I’ve read of all Gillian Flynn’s novels at this point, and they are all fantastic. Gone Girl is easily her best-known book and maybe also her best book? It’s certainly the one that is most propulsive in its plot and I think most articulately misleading in its construction. As with all books of this nature, a plot summary is essentially the same thing as a spoiler so I’ll leave that out. But what’s most remarkable here is how, even knowing the shape of the story (I’d seen the movie) you can’t help but be drawn into the funhouse-mirror style characterisation. I deleted about two paragraphs of review here because I realised that even talking about the vague essence of the book gives away too much of what it is.

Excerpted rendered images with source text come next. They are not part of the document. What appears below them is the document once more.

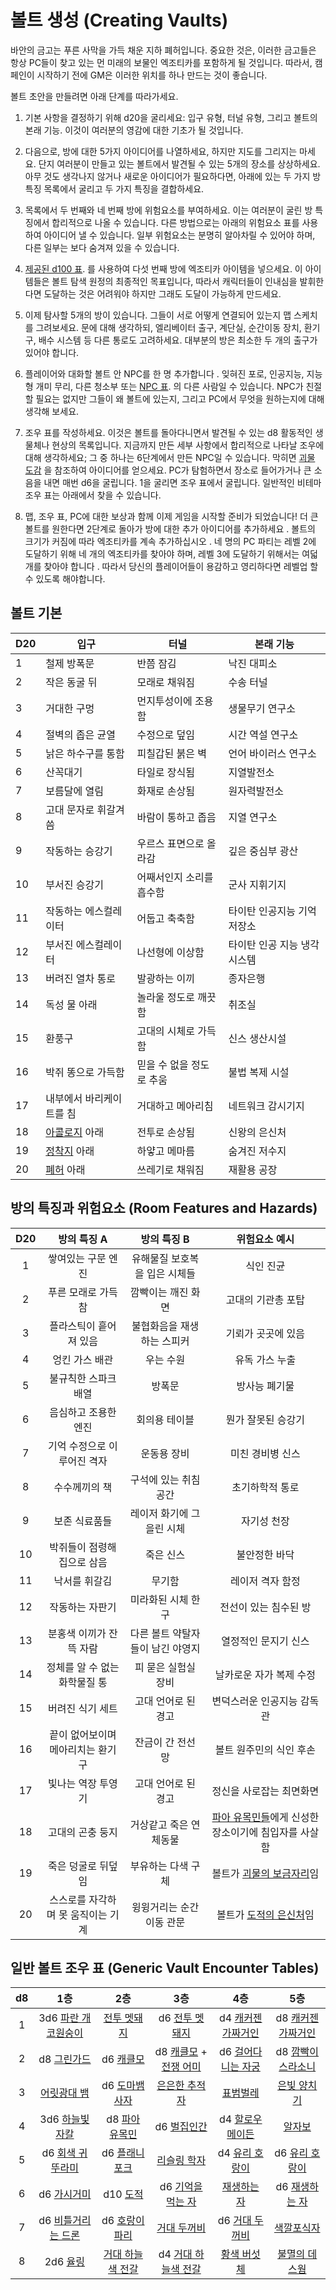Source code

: 
# 볼트 생성 (Creating Vaults)

바안의 금고는 푸른 사막을 가득 채운 지하 폐허입니다. 중요한 것은, 이러한 금고들은 항상 PC들이 찾고 있는 먼 미래의 보물인 엑조티카를 포함하게 될 것입니다. 따라서, 캠페인이 시작하기 전에 GM은 이러한 위치를 하나 만드는 것이 좋습니다.

볼트 초안을 만들려면 아래 단계를 따라가세요.

1. 기본 사항을 결정하기 위해 d20을 굴리세요: 입구 유형, 터널 유형, 그리고 볼트의 본래 기능. 이것이 여러분의 영감에 대한 기초가 될 것입니다. 

1. 다음으로, 방에 대한 5가지 아이디어를 나열하세요, 하지만 지도를 그리지는 마세요. 단지 여러분이 만들고 있는 볼트에서 발견될 수 있는 5개의 장소를 상상하세요. 아무 것도 생각나지 않거나 새로운 아이디어가 필요하다면, 아래에 있는 두 가지 방 특징 목록에서 굴리고 두 가지 특징을 결합하세요. 

1. 목록에서 두 번째와 네 번째 방에 위험요소를 부여하세요. 이는 여러분이 굴린 방 특징에서 합리적으로 나올 수 있습니다. 다른 방법으로는 아래의 위험요소 표를 사용하여 아이디어 낼 수 있습니다. 일부 위험요소는 분명히 알아차릴 수 있어야 하며, 다른 일부는 보다 숨겨져 있을 수 있습니다.

1. [제공된 d100 표](#/content-generators?id=_100%ea%b0%80%ec%a7%80-%ec%97%91%ec%a1%b0%ed%8b%b0%ec%b9%b4-100-exotica). 를 사용하여 다섯 번째 방에 엑조티카 아이템을 넣으세요. 이 아이템들은 볼트 탐색 원정의 최종적인 목표입니다, 따라서 캐릭터들이 인내심을 발휘한다면 도달하는 것은 어려워야 하지만 그래도 도달이 가능하게 만드세요.

1. 이제 탐사할 5개의 방이 있습니다. 그들이 서로 어떻게 연결되어 있는지 맵 스케치를 그려보세요. 문에 대해 생각하되, 엘리베이터 출구, 계단실, 순간이동 장치, 환기구, 배수 시스템 등 다른 통로도 고려하세요. 대부분의 방은 최소한 두 개의 출구가 있어야 합니다. 

1. 플레이어와 대화할 볼트 안 NPC를 한 명 추가합니다 . 잊혀진 포로, 인공지능, 지능형 개미 무리, 다른 청소부 또는 [NPC 표](#/content-generators?id=npc-%ec%a6%89%ec%84%9d-%ec%83%9d%ec%84%b1%ea%b8%b0-quick-npc-generator). 의 다른 사람일 수 있습니다. NPC가 친절할 필요는 없지만 그들이 왜 볼트에 있는지, 그리고 PC에서 무엇을 원하는지에 대해 생각해 보세요.

1. 조우 표를 작성하세요. 이것은 볼트를 돌아다니면서 발견될 수 있는 d8 활동적인 생물체나 현상의 목록입니다. 지금까지 만든 세부 사항에서 합리적으로 나타날 조우에 대해 생각하세요; 그 중 하나는 6단계에서 만든 NPC일 수 있습니다. 막히면 [괴물 도감](#/bestiary) 을 참조하여 아이디어를 얻으세요. PC가 탐험하면서 장소로 들어가거나 큰 소음을 내면 매번 d6을 굴립니다. 1을 굴리면 조우 표에서 굴립니다. 일반적인 비테마 조우 표는 아래에서 찾을 수 있습니다.

1. 맵, 조우 표, PC에 대한 보상과 함께 이제 게임을 시작할 준비가 되었습니다! 더 큰 볼트를 원한다면 2단계로 돌아가 방에 대한 추가 아이디어를 추가하세요 . 볼트의 크기가 커짐에 따라 엑조티카를 계속 추가하십시오 . 네 명의 PC 파티는 레벨 2에 도달하기 위해 네 개의 엑조티카를 찾아야 하며, 레벨 3에 도달하기 위해서는 여덟 개를 찾아야 합니다 . 따라서 당신의 플레이어들이 용감하고 영리하다면 레벨업 할 수 있도록 해야합니다.

## 볼트 기본
| **D20** | **입구** | **터널** | **본래 기능** |
| --- | --- | --- | --- |
| 1 | 철제 방폭문 | 반쯤 잠김 | 낙진 대피소 |
| 2 | 작은 동굴 뒤 | 모래로 채워짐 | 수송 터널 |
| 3 | 거대한 구멍 | 먼지투성이에 조용함 | 생물무기 연구소 |
| 4 | 절벽의 좁은 균열 | 수정으로 덮임 | 시간 역설 연구소 |
| 5 | 낡은 하수구를 통함 | 피칠갑된 붉은 벽 | 언어 바이러스 연구소 |
| 6 | 산꼭대기 | 타일로 장식됨 | 지열발전소 |
| 7 | 보름달에 열림 | 화재로 손상됨 | 원자력발전소 |
| 8 | 고대 문자로 휘갈겨 씀 | 바람이 통하고 좁음 | 지열 연구소 |
| 9 | 작동하는 승강기 | 우르스 표면으로 올라감 | 깊은 중심부 광산 |
| 10 | 부서진 승강기 | 어째서인지 소리를 흡수함 | 군사 지휘기지 |
| 11 | 작동하는 에스컬레이터 | 어둡고 축축함 | 타이탄 인공지능 기억 저장소 |
| 12 | 부서진 에스컬레이터 | 나선형에 이상함 | 타이탄 인공 지능 냉각 시스템 |
| 13 | 버려진 열차 통로 | 발광하는 이끼 | 종자은행 |
| 14 | 독성 물 아래 | 놀라울 정도로 깨끗함 | 취조실 |
| 15 | 환풍구 | 고대의 시체로 가득함 | 신스 생산시설 |
| 16 | 박쥐 똥으로 가득함 | 믿을 수 없을 정도로 추움 | 불법 복제 시설 |
| 17 | 내부에서 바리케이트를 침 | 거대하고 메아리침 | 네트워크 감시기지 |
| 18 | [아콜로지](#/regions/the-interior?id=%ec%95%84%ec%bd%9c%eb%a1%9c%ec%a7%80-arcology) 아래 | 전투로 손상됨 | 신왕의 은신처 |
| 19 | [정착지](#/regions/the-interior?id=%ec%a0%95%ec%b0%a9%ec%a7%80-settlement) 아래 | 하얗고 메마름 | 숨겨진 저수지 |
| 20 | [폐허](#/regions/the-interior?id=%ed%8f%90%ed%97%88-ruin) 아래 | 쓰레기로 채워짐 | 재활용 공장 |

## 방의 특징과 위험요소 (Room Features and Hazards)
| **D20** | **방의 특징 A** | **방의 특징 B** | **위험요소 예시** |
|:---:|:---:|:---:|:---:|
| 1 | 쌓여있는 구문 엔진 | 유해물질 보호복을 입은 시체들 | 식인 진균 |
| 2 | 푸른 모래로 가득 참 | 깜빡이는 깨진 화면 | 고대의 기관총 포탑 |
| 3 | 플라스틱이 흩어져 있음 | 불협화음을 재생하는 스피커 | 기뢰가 곳곳에 있음 |
| 4 | 엉킨 가스 배관 | 우는 수원 | 유독 가스 누출 |
| 5 | 불규칙한 스파크 배열 | 방폭문 | 방사능 폐기물 |
| 6 | 음심하고 조용한 엔진 | 회의용 테이블 | 뭔가 잘못된 승강기 |
| 7 | 기억 수정으로 이루어진 격자 | 운동용 장비 | 미친 경비병 신스 |
| 8 | 수수께끼의 책 | 구석에 있는 취침 공간 | 초기하학적 통로 |
| 9 | 보존 식료품들 | 레이저 화기에 그을린 시체 | 자기성 천장 |
| 10 | 박쥐들이 점령해 집으로 삼음 | 죽은 신스 | 불안정한 바닥 |
| 11 | 낙서를 휘갈김 | 무기함 | 레이저 격자 함정 |
| 12 | 작동하는 자판기 | 미라화된 시체 한 구 | 전선이 있는 침수된 방 |
| 13 | 분홍색 이끼가 잔뜩 자람 | 다른 볼트 약탈자들이 남긴 야영지 | 열정적인 문지기 신스 |
| 14 | 정체를 알 수 없는 화학물질 통 | 피 묻은 실험실 장비 | 날카로운 자가 복제 수정 |
| 15 | 버려진 식기 세트 | 고대 언어로 된 경고 | 변덕스러운 인공지능 감독관 |
| 16 | 끝이 없어보이며 메아리치는 환기구 | 잔금이 간 전선 망 | 볼트 원주민의 식인 후손 |
| 17 | 빛나는 역장 투영기 | 고대 언어로 된 경고 | 정신을 사로잡는 최면화면 |
| 18 | 고대의 곤충 둥지 | 거상같고 죽은 연체동물 | [파아 유목민들](#/regions/the-interior?id=%ed%8c%8c%ec%95%84-%ec%9c%a0%eb%aa%a9%eb%af%bc-%ec%95%bc%ec%98%81%ec%a7%80-faa-nomad-camp)에게 신성한 장소이기에 침입자를 사살함 |
| 19 | 죽은 덩굴로 뒤덮임 | 부유하는 다색 구체 | 볼트가 [괴물의 보금자리](#/regions/the-interior?id=%eb%b3%b4%ea%b8%88%ec%9e%90%eb%a6%ac-lair)임 |
| 20 | 스스로를 자각하며 못 움직이는 기계 | 윙윙거리는 순간이동 관문 | 볼트가 [도적의 은신처](#/regions/the-interior?id=%eb%8f%84%ec%a0%81-%ec%95%bc%ec%98%81%ec%a7%80-bandit-camp)임 |

## 일반 볼트 조우 표 (Generic Vault Encounter Tables)
| d8 | 1층 | 2층 | 3층 | 4층 | 5층 |
|:---:|:---:|:---:|:---:|:---:|:---:|
| 1 | 3d6 [파란 개코원숭이](#/bestiary?id=%ed%8c%8c%eb%9e%80-%ea%b0%9c%ec%bd%94%ec%9b%90%ec%88%ad%ec%9d%b4-blue-baboon) | [전투 멧돼지](#/bestiary?id=%ec%a0%84%ed%88%ac-%eb%a9%a7%eb%8f%bc%ec%a7%80battle-boar) | d6 [전투 멧돼지]([https://vaarn.github.io/#/bestiary?id=battle-boar](#/bestiary?id=%ec%a0%84%ed%88%ac-%eb%a9%a7%eb%8f%bc%ec%a7%80battle-boar)) | d4 [캐커젠 가짜거인](#/bestiary?id=%EC%BA%90%EC%BB%A4%EC%A0%A0-%EA%B0%80%EC%A7%9C%EA%B1%B0%EC%9D%B8-cacogen-pseudo-giant) | d8 [캐커젠 가짜거인](#/bestiary?id=%EC%BA%90%EC%BB%A4%EC%A0%A0-%EA%B0%80%EC%A7%9C%EA%B1%B0%EC%9D%B8-cacogen-pseudo-giant) |
| 2 | d8 [그린가드](#/bestiary?id=%ea%b7%b8%eb%a6%b0%ea%b0%80%eb%93%9c-greenguard) | d6 [캐클모](#/bestiary?id=%ec%ba%90%ed%81%b4%eb%aa%a8-cacklemaw) | d8 [캐클모](#/bestiary?id=%ec%ba%90%ed%81%b4%eb%aa%a8-cacklemaw) + [전쟁 어미](#/bestiary?id=%ec%ba%90%ed%81%b4%eb%aa%a8-%ec%a0%84%ec%9f%81-%ec%96%b4%eb%af%b8-cacklemaw-war-mama) | d6 [걸어다니는 자궁](#/bestiary?id=%ea%b1%b8%ec%96%b4%eb%8b%a4%eb%8b%88%eb%8a%94-%ec%9e%90%ea%b6%81-walking-womb) | d8 [깜빡이 스라소니](#/bestiary?id=%ea%b9%9c%eb%b9%a1%ec%9d%b4-%ec%8a%a4%eb%9d%bc%ec%86%8c%eb%8b%88-lambent-lynx) |
| 3 | [어릿광대 뱀](#/bestiary?id=%ec%96%b4%eb%a6%bf%ea%b4%91%eb%8c%80-%eb%b1%80-harlequin-serpent) | d6 [도마뱀 사자](#/bestiary?id=%eb%8f%84%eb%a7%88%eb%b1%80-%ec%82%ac%ec%9e%90-lizard-lion) | [은은한 추적자](#/bestiary?id=%ec%9d%80%ec%9d%80%ed%95%9c-%ec%b6%94%ec%a0%81%ec%9e%90-subtle-stalker) | [표범벌레](#/bestiary?id=%ed%91%9c%eb%b2%94-%eb%b2%8c%eb%a0%88-leopard-worm) | [은빛 양치기](#/bestiary?id=%ec%9d%80%eb%b9%9b-%ec%96%91%ec%b9%98%ea%b8%b0-argent-shepherd) |
| 4 | 3d6 [하늘빛 자칼](#/bestiary?id=%ed%95%98%eb%8a%98%eb%b9%9b-%ec%9e%90%ec%b9%bc-phthalo-jackal) | d8 [파아 유목민](#/bestiary?id=%ed%8c%8c%ec%95%84-%ec%9c%a0%eb%aa%a9%eb%af%bc-faa-nomad)  | d6 [벌집인간](#/bestiary?id=%eb%b2%8c%ec%a7%91%ec%9d%b8%ea%b0%84-hiveyman) | d4 [할로우 메이든](#/bestiary?id=%ed%95%a0%eb%a1%9c%ec%9a%b0-%eb%a9%94%ec%9d%b4%eb%93%a0-hollow-maiden) | [알자보](#/bestiary?id=%ec%95%8c%ec%9e%90%eb%b3%b4-alzabo) |
| 5 | d6 [회색 귀뚜라미](#/bestiary?id=%ed%9a%8c%ec%83%89-%ea%b7%80%eb%9a%9c%eb%9d%bc%eb%af%b8-grey-cricket) | d6 [플래니포크](#/bestiary?id=%ed%94%8c%eb%9e%98%eb%8b%88%ed%8f%ac%ed%81%ac-planeyfolk) | [리슬링 학자](#/bestiary?id=%eb%a6%ac%ec%8a%ac%eb%a7%81-%ed%95%99%ec%9e%90-lithling-scholar) | d4 [유리 호랑이](#/bestiary?id=%ec%9c%a0%eb%a6%ac-%ed%98%b8%eb%9e%91%ec%9d%b4-glass-tiger) | d6 [유리 호랑이](#/bestiary?id=%ec%9c%a0%eb%a6%ac-%ed%98%b8%eb%9e%91%ec%9d%b4-glass-tiger)|
| 6 | d6 [가시거미]([https://vaarn.github.io/#/bestiary?id=quill-spider](#/bestiary?id=%ea%b0%80%ec%8b%9c%ea%b1%b0%eb%af%b8-quill-spider)) | d10 [도적](#/bestiary?id=%eb%8f%84%ec%a0%81-bandit) | d6 [기억을 먹는 자](#/bestiary?id=%ea%b8%b0%ec%96%b5%ec%9d%84-%eb%a8%b9%ec%96%b4%ec%b9%98%ec%9a%b0%eb%8a%94-%ec%9e%90-memory-eater) | [재생하는 자](#/bestiary?id=%ec%9e%ac%ec%83%9d%ed%95%98%eb%8a%94-%ec%9e%90-regenerator) | d6 [재생하는 자](#/bestiary?id=%ec%9e%ac%ec%83%9d%ed%95%98%eb%8a%94-%ec%9e%90-regenerator) |
| 7 | d6 [비틀거리는 드론](#/bestiary?id=%eb%b9%84%ed%8b%80%ea%b1%b0%eb%a6%ac%eb%8a%94-%eb%93%9c%eb%a1%a0-stumbling-drone) | d6 [호랑이 파리](#/bestiary?id=%ed%98%b8%eb%9e%91%ec%9d%b4-%ed%8c%8c%eb%a6%ac-tiger-fly) | [거대 두꺼비](#/bestiary?id=%ea%b1%b0%eb%8c%80-%eb%91%90%ea%ba%bc%eb%b9%84-behemoth-toad) | d6 [거대 두꺼비](#/bestiary?id=%ea%b1%b0%eb%8c%80-%eb%91%90%ea%ba%bc%eb%b9%84-behemoth-toad) | [색깔포식자](#/bestiary?id=%ec%83%89%ea%b9%94-%ed%8f%ac%ec%8b%9d%ec%9e%90-chromavore) |
| 8 | 2d6 [율링](#/bestiary?id=%ec%9c%a8%eb%a7%81-yurling) | [거대 하늘색 전갈](#/bestiary?id=%ea%b1%b0%eb%8c%80-%ed%95%98%eb%8a%98%ec%83%89-%ec%a0%84%ea%b0%88-giant-azure-scorpion) | d4 [거대 하늘색 전갈](#/bestiary?id=%ea%b1%b0%eb%8c%80-%ed%95%98%eb%8a%98%ec%83%89-%ec%a0%84%ea%b0%88-giant-azure-scorpion) | [황색 버섯체]([https://vaarn.github.io/#/bestiary?id=xanthous-mycomorph](#/bestiary?id=%ed%99%a9%ec%83%89-%eb%b2%84%ec%84%af%ec%b2%b4-xanthous-mycomorph)) | [불멸의 데스웜](#/bestiary?id=%eb%b6%88%eb%a9%b8%ec%9d%98-%eb%8d%b0%ec%8a%a4%ec%9b%9c-amaranthine-death-worm) |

Look, Gillian Flynn can write. As with Helene Wecker, that’s not remotely in dispute. She can also put that writing in service of genuinely electrifying stories in which you can hate everyone in the book and still find yourself connecting with their struggles. So that’s why you should read Gone Girl.

But…

I think this is probably her best novel, and it’s certainly the one I devoured at the fastest pace. But it’s also easily the book with the ropiest ending and I don’t think really endings are her forte at her best (Dark Places, for example, has a ludicrous ending that I complained about at the time). The book hits a notable peak at about the 75% mark and then starts to come apart as you are forced to suspend your disbelief in ever less justifiable ways. It all sorts of flops to an ending. Perhaps it’s not possible to really energise a story like this in the first and second acts without paying the price in the third.

Read it though.

105 – The Winter of the Witch

The last of the Winternight books ends the trilogy well, although perhaps not as well as I might have liked. I’ve written quite a bit already about these books and so I won’t overly rehash it. It’s The Girl in the Tower and the Bear and the Nightingale, but with the plot moved on a bit. It’s Tiffany Aching in Imperial Russia. It’s beautifully written. It’s inevitable you’ll read it if you read the first two books.